■ Task directions ■
Set down the material in full. Keep every line exactly as it is.
(Supplied material begins)
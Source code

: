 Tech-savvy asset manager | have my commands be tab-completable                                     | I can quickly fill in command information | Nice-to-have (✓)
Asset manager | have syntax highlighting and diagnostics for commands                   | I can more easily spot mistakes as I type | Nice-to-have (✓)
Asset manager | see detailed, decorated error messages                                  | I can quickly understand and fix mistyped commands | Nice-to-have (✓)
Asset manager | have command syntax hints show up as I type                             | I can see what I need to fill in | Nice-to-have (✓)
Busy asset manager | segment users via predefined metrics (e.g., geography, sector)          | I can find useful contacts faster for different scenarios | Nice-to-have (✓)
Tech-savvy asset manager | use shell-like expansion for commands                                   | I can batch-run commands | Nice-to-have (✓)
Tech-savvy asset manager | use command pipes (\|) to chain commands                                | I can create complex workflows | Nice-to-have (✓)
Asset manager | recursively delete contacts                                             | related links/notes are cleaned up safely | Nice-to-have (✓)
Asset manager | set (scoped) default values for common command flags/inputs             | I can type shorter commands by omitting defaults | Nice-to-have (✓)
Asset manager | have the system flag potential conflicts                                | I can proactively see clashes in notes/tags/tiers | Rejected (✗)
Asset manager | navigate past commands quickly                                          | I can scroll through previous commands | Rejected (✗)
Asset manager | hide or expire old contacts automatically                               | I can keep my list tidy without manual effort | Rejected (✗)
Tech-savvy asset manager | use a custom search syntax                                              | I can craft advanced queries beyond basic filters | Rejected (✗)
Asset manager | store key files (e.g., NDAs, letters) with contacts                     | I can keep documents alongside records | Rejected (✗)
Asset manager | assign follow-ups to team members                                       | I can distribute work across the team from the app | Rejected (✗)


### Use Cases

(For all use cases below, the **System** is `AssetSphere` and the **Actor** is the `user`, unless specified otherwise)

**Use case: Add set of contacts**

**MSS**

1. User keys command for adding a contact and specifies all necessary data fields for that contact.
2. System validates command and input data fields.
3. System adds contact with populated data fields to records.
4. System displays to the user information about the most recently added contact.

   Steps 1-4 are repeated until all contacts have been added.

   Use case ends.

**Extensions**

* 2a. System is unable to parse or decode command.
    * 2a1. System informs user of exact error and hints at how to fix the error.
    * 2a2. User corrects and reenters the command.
(Supplied material ends)
■ Answer ■
Source code

: Tech-savvy asset manager | have my commands be tab-completable                                     | I can quickly fill in command information | Nice-to-have (✓)
Asset manager | have syntax highlighting and diagnostics for commands                   | I can more easily spot mistakes as I type | Nice-to-have (✓)
Asset manager | see detailed, decorated error messages                                  | I can quickly understand and fix mistyped commands | Nice-to-have (✓)
Asset manager | have command syntax hints show up as I type                             | I can see what I need to fill in | Nice-to-have (✓)
Busy asset manager | segment users via predefined metrics (e.g., geography, sector)          | I can find useful contacts faster for different scenarios | Nice-to-have (✓)
Tech-savvy asset manager | use shell-like expansion for commands                                   | I can batch-run commands | Nice-to-have (✓)
Tech-savvy asset manager | use command pipes (\|) to chain commands                                | I can create complex workflows | Nice-to-have (✓)
Asset manager | recursively delete contacts                                             | related links/notes are cleaned up safely | Nice-to-have (✓)
Asset manager | set (scoped) default values for common command flags/inputs             | I can type shorter commands by omitting defaults | Nice-to-have (✓)
Asset manager | have the system flag potential conflicts                                | I can proactively see clashes in notes/tags/tiers | Rejected (✗)
Asset manager | navigate past commands quickly                                          | I can scroll through previous commands | Rejected (✗)
Asset manager | hide or expire old contacts automatically                               | I can keep my list tidy without manual effort | Rejected (✗)
Tech-savvy asset manager | use a custom search syntax                                              | I can craft advanced queries beyond basic filters | Rejected (✗)
Asset manager | store key files (e.g., NDAs, letters) with contacts                     | I can keep documents alongside records | Rejected (✗)
Asset manager | assign follow-ups to team members                                       | I can distribute work across the team from the app | Rejected (✗)


### Use Cases

(For all use cases below, the **System** is `AssetSphere` and the **Actor** is the `user`, unless specified otherwise)

**Use case: Add set of contacts**

**MSS**

1. User keys command for adding a contact and specifies all necessary data fields for that contact.
2. System validates command and input data fields.
3. System adds contact with populated data fields to records.
4. System displays to the user information about the most recently added contact.

   Steps 1-4 are repeated until all contacts have been added.

   Use case ends.

**Extensions**

* 2a. System is unable to parse or decode command.
    * 2a1. System informs user of exact error and hints at how to fix the error.
    * 2a2. User corrects and reenters the command.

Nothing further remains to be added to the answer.